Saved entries
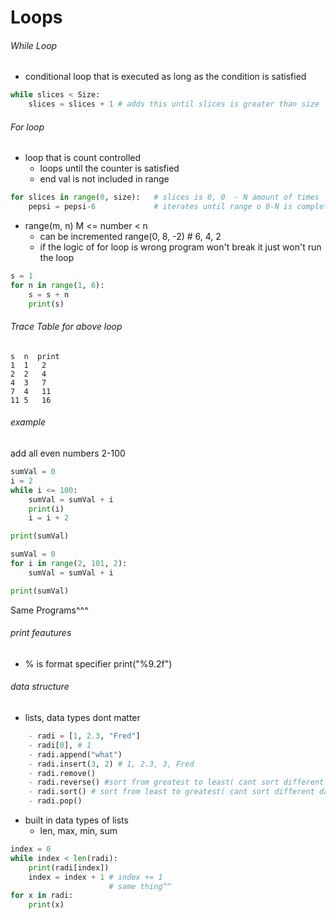 # Loops 

###### While Loop
- conditional loop that is executed as long as the condition is satisfied 
```python
while slices < Size:
    slices = slices + 1 # adds this until slices is greater than size 
```

###### For loop
- loop that is count controlled 
    - loops until the counter is satisfied 
    - end val is not included in range
```python
for slices in range(0, size):   # slices is 0, 0  - N amount of times
    pepsi = pepsi-6             # iterates until range o 0-N is completed 
```
- range(m, n)  M <= number < n
    - can be incremented range(0, 8, -2) # 6, 4, 2
    - if the logic of for loop is wrong program won't break it just won't run the loop
```python
s = 1
for n in range(1, 6):
    s = s + n
    print(s)
```
###### Trace Table for above loop
```
s  n  print
1  1   2
2  2   4
4  3   7
7  4   11
11 5   16
```

###### example
add all even numbers 2-100 
```python
sumVal = 0
i = 2
while i <= 100:
    sumVal = sumVal + i
    print(i)
    i = i + 2 

print(sumVal)
```
```python
sumVal = 0
for i in range(2, 101, 2):
    sumVal = sumVal + i

print(sumVal)
```
Same Programs^^^

###### print feautures
- % is format specifier 
print("%9.2f")

###### data structure 
- lists, data types dont matter
```python
    - radi = [1, 2.3, "Fred"]
    - radi[0], # 1
    - radi.append("what")
    - radi.insert(3, 2) # 1, 2.3, 3, Fred
    - radi.remove()
    - radi.reverse() #sort from greatest to least( cant sort different data types )
    - radi.sort() # sort from least to greatest( cant sort different data types )
    - radi.pop() 
```
- built in data types of lists
    - len, max, min, sum

```python
index = 0
while index < len(radi):
    print(radi[index])
    index = index + 1 # index += 1
                      # same thing^^
for x in radi:
    print(x)
```

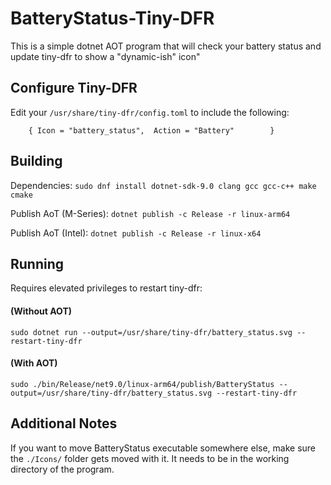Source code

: # BatteryStatus-Tiny-DFR
This is a simple dotnet AOT program that will check your battery status and update tiny-dfr to show a "dynamic-ish" icon"

## Configure Tiny-DFR

Edit your `/usr/share/tiny-dfr/config.toml` to include the following:

`    { Icon = "battery_status",  Action = "Battery"        }`

## Building

Dependencies: `sudo dnf install dotnet-sdk-9.0 clang gcc gcc-c++ make cmake`
  
Publish AoT (M-Series): `dotnet publish -c Release -r linux-arm64`

Publish AoT (Intel): `dotnet publish -c Release -r linux-x64`

## Running

Requires elevated privileges to restart tiny-dfr:

#### (Without AOT)

`sudo dotnet run --output=/usr/share/tiny-dfr/battery_status.svg --restart-tiny-dfr`

#### (With AOT)

```
sudo ./bin/Release/net9.0/linux-arm64/publish/BatteryStatus --output=/usr/share/tiny-dfr/battery_status.svg --restart-tiny-dfr
```

## Additional Notes

If you want to move BatteryStatus executable somewhere else, make sure the `./Icons/` folder gets moved with it. It needs to be in the working directory of the program.
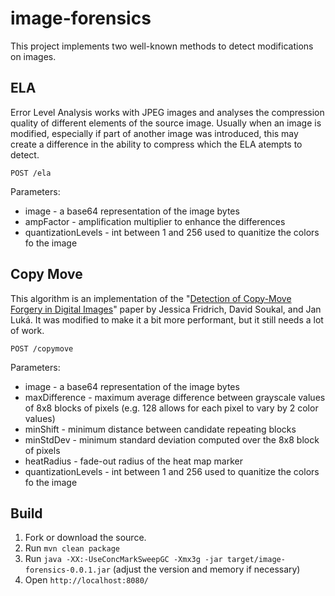 # image-forensics
This project implements two well-known methods to detect modifications on images.

## ELA
Error Level Analysis works with JPEG images and analyses the compression quality of different elements of the source image. 
Usually when an image is modified, especially if part of another image was introduced, this may create a difference in the 
ability to compress which the ELA atempts to detect.

```
POST /ela
```
Parameters:
  - image - a base64 representation of the image bytes
  - ampFactor - amplification multiplier to enhance the differences
  - quantizationLevels - int between 1 and 256 used to quanitize the colors fo the image 

## Copy Move
This algorithm is an implementation of the "[Detection of Copy-Move Forgery in Digital Images](http://www.ws.binghamton.edu/fridrich/Research/copymove.pdf)" paper by Jessica Fridrich, 
David Soukal, and Jan Luká. It was modified to make it a bit more performant, but it still needs a lot of work.

```
POST /copymove
```
Parameters:
  - image - a base64 representation of the image bytes
  - maxDifference - maximum average difference between grayscale values of 8x8 blocks of pixels (e.g. 128 allows for each pixel to vary by 2 color values)
  - minShift - minimum distance between candidate repeating blocks
  - minStdDev - minimum standard deviation computed over the 8x8 block of pixels 
  - heatRadius - fade-out radius of the heat map marker
  - quantizationLevels - int between 1 and 256 used to quanitize the colors fo the image 
  
## Build
  1. Fork or download the source. 
  1. Run ``` mvn clean package ```
  1. Run ``` java -XX:-UseConcMarkSweepGC -Xmx3g -jar target/image-forensics-0.0.1.jar ``` (adjust the version and memory if necessary)
  1. Open ``` http://localhost:8080/ ```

● **TASK STATEMENT**
Please return the records as they stand, word for word, with no pictures.

● **SOLUTION FOR THIS PROBLEM**
 # Loops 

###### While Loop
- conditional loop that is executed as long as the condition is satisfied 
```python
while slices < Size:
    slices = slices + 1 # adds this until slices is greater than size 
```

###### For loop
- loop that is count controlled 
    - loops until the counter is satisfied 
    - end val is not included in range
```python
for slices in range(0, size):   # slices is 0, 0  - N amount of times
    pepsi = pepsi-6             # iterates until range o 0-N is completed 
```
- range(m, n)  M <= number < n
    - can be incremented range(0, 8, -2) # 6, 4, 2
    - if the logic of for loop is wrong program won't break it just won't run the loop
```python
s = 1
for n in range(1, 6):
    s = s + n
    print(s)
```
###### Trace Table for above loop
```
s  n  print
1  1   2
2  2   4
4  3   7
7  4   11
11 5   16
```

###### example
add all even numbers 2-100 
```python
sumVal = 0
i = 2
while i <= 100:
    sumVal = sumVal + i
    print(i)
    i = i + 2 

print(sumVal)
```
```python
sumVal = 0
for i in range(2, 101, 2):
    sumVal = sumVal + i

print(sumVal)
```
Same Programs^^^

###### print feautures
- % is format specifier 
print("%9.2f")

###### data structure 
- lists, data types dont matter
```python
    - radi = [1, 2.3, "Fred"]
    - radi[0], # 1
    - radi.append("what")
    - radi.insert(3, 2) # 1, 2.3, 3, Fred
    - radi.remove()
    - radi.reverse() #sort from greatest to least( cant sort different data types )
    - radi.sort() # sort from least to greatest( cant sort different data types )
    - radi.pop() 
```
- built in data types of lists
    - len, max, min, sum

```python
index = 0
while index < len(radi):
    print(radi[index])
    index = index + 1 # index += 1
                      # same thing^^
for x in radi:
    print(x)
```

Source code

: # BatteryStatus-Tiny-DFR
This is a simple dotnet AOT program that will check your battery status and update tiny-dfr to show a "dynamic-ish" icon"

## Configure Tiny-DFR

Edit your `/usr/share/tiny-dfr/config.toml` to include the following:

`    { Icon = "battery_status",  Action = "Battery"        }`

## Building

Dependencies: `sudo dnf install dotnet-sdk-9.0 clang gcc gcc-c++ make cmake`
  
Publish AoT (M-Series): `dotnet publish -c Release -r linux-arm64`

Publish AoT (Intel): `dotnet publish -c Release -r linux-x64`

## Running

Requires elevated privileges to restart tiny-dfr:

#### (Without AOT)

`sudo dotnet run --output=/usr/share/tiny-dfr/battery_status.svg --restart-tiny-dfr`

#### (With AOT)

```
sudo ./bin/Release/net9.0/linux-arm64/publish/BatteryStatus --output=/usr/share/tiny-dfr/battery_status.svg --restart-tiny-dfr
```

## Additional Notes

If you want to move BatteryStatus executable somewhere else, make sure the `./Icons/` folder gets moved with it. It needs to be in the working directory of the program.
 # image-forensics
This project implements two well-known methods to detect modifications on images.

## ELA
Error Level Analysis works with JPEG images and analyses the compression quality of different elements of the source image. 
Usually when an image is modified, especially if part of another image was introduced, this may create a difference in the 
ability to compress which the ELA atempts to detect.

```
POST /ela
```
Parameters:
  - image - a base64 representation of the image bytes
  - ampFactor - amplification multiplier to enhance the differences
  - quantizationLevels - int between 1 and 256 used to quanitize the colors fo the image 

## Copy Move
This algorithm is an implementation of the "[Detection of Copy-Move Forgery in Digital Images](http://www.ws.binghamton.edu/fridrich/Research/copymove.pdf)" paper by Jessica Fridrich, 
David Soukal, and Jan Luká. It was modified to make it a bit more performant, but it still needs a lot of work.

```
POST /copymove
```
Parameters:
  - image - a base64 representation of the image bytes
  - maxDifference - maximum average difference between grayscale values of 8x8 blocks of pixels (e.g. 128 allows for each pixel to vary by 2 color values)
  - minShift - minimum distance between candidate repeating blocks
  - minStdDev - minimum standard deviation computed over the 8x8 block of pixels 
  - heatRadius - fade-out radius of the heat map marker
  - quantizationLevels - int between 1 and 256 used to quanitize the colors fo the image 
  
## Build
  1. Fork or download the source. 
  1. Run ``` mvn clean package ```
  1. Run ``` java -XX:-UseConcMarkSweepGC -Xmx3g -jar target/image-forensics-0.0.1.jar ``` (adjust the version and memory if necessary)
  1. Open ``` http://localhost:8080/ ```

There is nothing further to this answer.